Arians will call the offensive plays himself, although he will bring in someone with the title of offensive coordinator.
He said he proved to himself last year that he can be a successful head coach.
"And it was fun," Arians said. "I got a taste of the blood."
His offense, he said, will be as aggressive as he is. He believes that teams can turn their fortunes around in a hurry.
"I think players respect honesty and discipline, and we're going to work hard," Arians said. "They're going to be accountable, not to me, to each other. It's not my football team.
"Our players will decide how good they are. It's their football team. If they want to win, we'll win. I'll show them the way. I'm no magic man. I've never tried to be. I'll give them the plan, execute the plan with passion and energy and Cardinals will be Cardinals - disciplined, fast, physical football."
He wouldn't confirm reports that Todd Bowles, still under contract with the Philadelphia Eagles, would be his defensive coordinator in Arizona, but he certainly spoke highly of him.
"Obviously, he's very dear to me," Arians said. "He was one of my captains at Temple (where Arians was head coach for five years).
"He's got a bunch of Super Bowl rings as a player and he's a hell of a football coach. That's all I can say."
Arians' long history in the sport - he coached for Bear Bryant, for heaven's sake - has made him appreciate finally getting a head coaching job, although his stint in place of Pagano taught him once and for all "that I can do it."
"I didn't know if it would ever happen, and I was fine without it," he said. "It's been just a great journey, the relationships I've built over the years."
Pagano said the Cardinals are getting "a great coach but a better man."
Arians famously left the light on in Pagano's office while the coach battled leukemia, and said he wept in his car when Pagano returned to work on Christmas Eve and, when he went home for the night, turned the light out.
"What he did in my absence was truly remarkable. I am forever in debt to Bruce," Pagano said.
• Police in San Francisco say they're investigating a sexual assault allegation involving 49ers wide receiver Michael Crabtree at a hotel room early Sunday after the team's playoff win over Green Bay.
• The New York Jets hired Seattle Seahawks executive John Idzik to be their general manager and named Marty Mornhinweg as their offensive coordinator, replacing the fired Tony Sparano.
• The Panthers tabbed Mike Shula as their new offensive coordinator.
• New Chargers head coach Mike McCoy has retained defensive coordinator John Pagano. Also retained are assistant coaches Don Johnson (defensive line), Joe Barry (linebackers) and Greg Williams (assistant linebackers).

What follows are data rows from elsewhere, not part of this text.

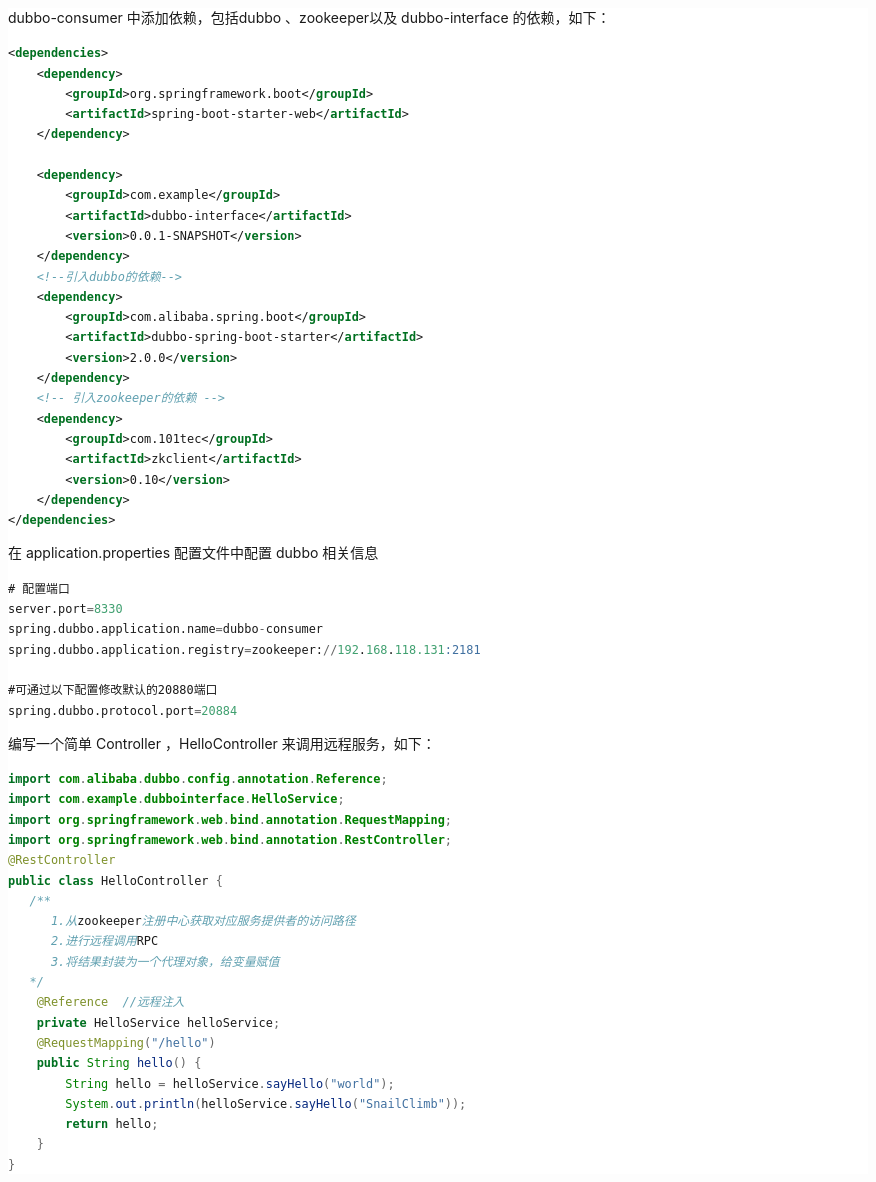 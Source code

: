 dubbo-consumer 中添加依赖，包括dubbo 、zookeeper以及 dubbo-interface 的依赖，如下：
```xml
<dependencies>
    <dependency>
        <groupId>org.springframework.boot</groupId>
        <artifactId>spring-boot-starter-web</artifactId>
    </dependency>
 
    <dependency>
        <groupId>com.example</groupId>
        <artifactId>dubbo-interface</artifactId>
        <version>0.0.1-SNAPSHOT</version>
    </dependency>
    <!--引入dubbo的依赖-->
    <dependency>
        <groupId>com.alibaba.spring.boot</groupId>
        <artifactId>dubbo-spring-boot-starter</artifactId>
        <version>2.0.0</version>
    </dependency>
    <!-- 引入zookeeper的依赖 -->
    <dependency>
        <groupId>com.101tec</groupId>
        <artifactId>zkclient</artifactId>
        <version>0.10</version>
    </dependency>
</dependencies>

```


在 application.properties 配置文件中配置 dubbo 相关信息
```sql
# 配置端口
server.port=8330
spring.dubbo.application.name=dubbo-consumer
spring.dubbo.application.registry=zookeeper://192.168.118.131:2181
 
#可通过以下配置修改默认的20880端口
spring.dubbo.protocol.port=20884

```

编写一个简单 Controller ，HelloController 来调用远程服务，如下：
```java
import com.alibaba.dubbo.config.annotation.Reference;
import com.example.dubbointerface.HelloService;
import org.springframework.web.bind.annotation.RequestMapping;
import org.springframework.web.bind.annotation.RestController;
@RestController
public class HelloController {
   /**
      1.从zookeeper注册中心获取对应服务提供者的访问路径
      2.进行远程调用RPC
      3.将结果封装为一个代理对象，给变量赋值
   */
    @Reference  //远程注入
    private HelloService helloService;
    @RequestMapping("/hello")
    public String hello() {
        String hello = helloService.sayHello("world");
        System.out.println(helloService.sayHello("SnailClimb"));
        return hello;
    }
}

```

• Bengals tackle Andre Smith was free on bond Friday after his arrest on a charge of carrying a loaded gun at Atlanta's airport. Smith, 25, of Birmingham, Ala., was arrested Thursday at a security checkpoint at Hartsfield Jackson International Airport.
• The Dallas Cowboys have hired former Detroit head coach Rod Marinelli as defensive line coach.
• Cowboys linebacker Anthony Spencer will play in his first Pro Bowl, replacing the injured Clay Matthews of Green Bay.